WHAT TO WORK ON.
Your reply must contain the full listing below, reproduced exactly, but no pictures.

EXTRACTED RECORDS.
──────────
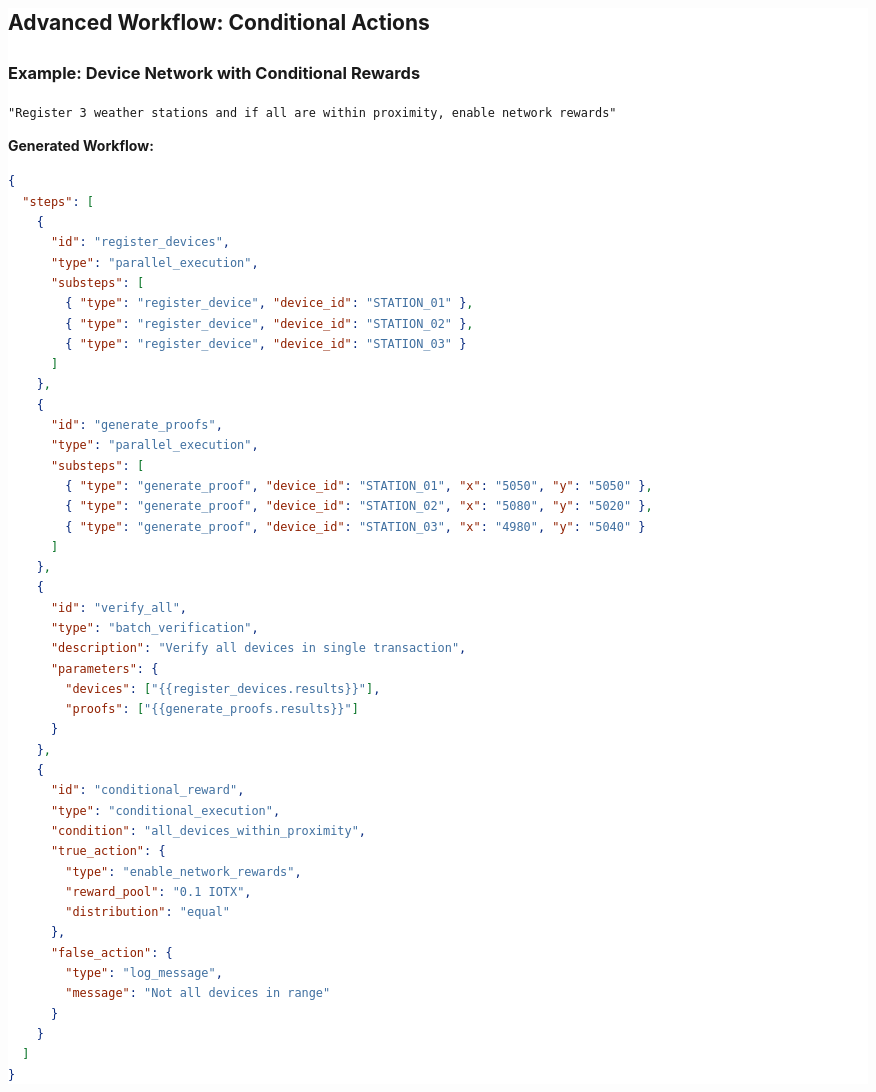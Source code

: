 ## Advanced Workflow: Conditional Actions

### Example: Device Network with Conditional Rewards
```
"Register 3 weather stations and if all are within proximity, enable network rewards"
```

**Generated Workflow:**
```json
{
  "steps": [
    {
      "id": "register_devices",
      "type": "parallel_execution",
      "substeps": [
        { "type": "register_device", "device_id": "STATION_01" },
        { "type": "register_device", "device_id": "STATION_02" },
        { "type": "register_device", "device_id": "STATION_03" }
      ]
    },
    {
      "id": "generate_proofs",
      "type": "parallel_execution",
      "substeps": [
        { "type": "generate_proof", "device_id": "STATION_01", "x": "5050", "y": "5050" },
        { "type": "generate_proof", "device_id": "STATION_02", "x": "5080", "y": "5020" },
        { "type": "generate_proof", "device_id": "STATION_03", "x": "4980", "y": "5040" }
      ]
    },
    {
      "id": "verify_all",
      "type": "batch_verification",
      "description": "Verify all devices in single transaction",
      "parameters": {
        "devices": ["{{register_devices.results}}"],
        "proofs": ["{{generate_proofs.results}}"]
      }
    },
    {
      "id": "conditional_reward",
      "type": "conditional_execution",
      "condition": "all_devices_within_proximity",
      "true_action": {
        "type": "enable_network_rewards",
        "reward_pool": "0.1 IOTX",
        "distribution": "equal"
      },
      "false_action": {
        "type": "log_message",
        "message": "Not all devices in range"
      }
    }
  ]
}
```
──────────
YOUR SOLUTION.
Source code

: ## Advanced Workflow: Conditional Actions

### Example: Device Network with Conditional Rewards
```
"Register 3 weather stations and if all are within proximity, enable network rewards"
```

**Generated Workflow:**
```json
{
  "steps": [
    {
      "id": "register_devices",
      "type": "parallel_execution",
      "substeps": [
        { "type": "register_device", "device_id": "STATION_01" },
        { "type": "register_device", "device_id": "STATION_02" },
        { "type": "register_device", "device_id": "STATION_03" }
      ]
    },
    {
      "id": "generate_proofs",
      "type": "parallel_execution",
      "substeps": [
        { "type": "generate_proof", "device_id": "STATION_01", "x": "5050", "y": "5050" },
        { "type": "generate_proof", "device_id": "STATION_02", "x": "5080", "y": "5020" },
        { "type": "generate_proof", "device_id": "STATION_03", "x": "4980", "y": "5040" }
      ]
    },
    {
      "id": "verify_all",
      "type": "batch_verification",
      "description": "Verify all devices in single transaction",
      "parameters": {
        "devices": ["{{register_devices.results}}"],
        "proofs": ["{{generate_proofs.results}}"]
      }
    },
    {
      "id": "conditional_reward",
      "type": "conditional_execution",
      "condition": "all_devices_within_proximity",
      "true_action": {
        "type": "enable_network_rewards",
        "reward_pool": "0.1 IOTX",
        "distribution": "equal"
      },
      "false_action": {
        "type": "log_message",
        "message": "Not all devices in range"
      }
    }
  ]
}
```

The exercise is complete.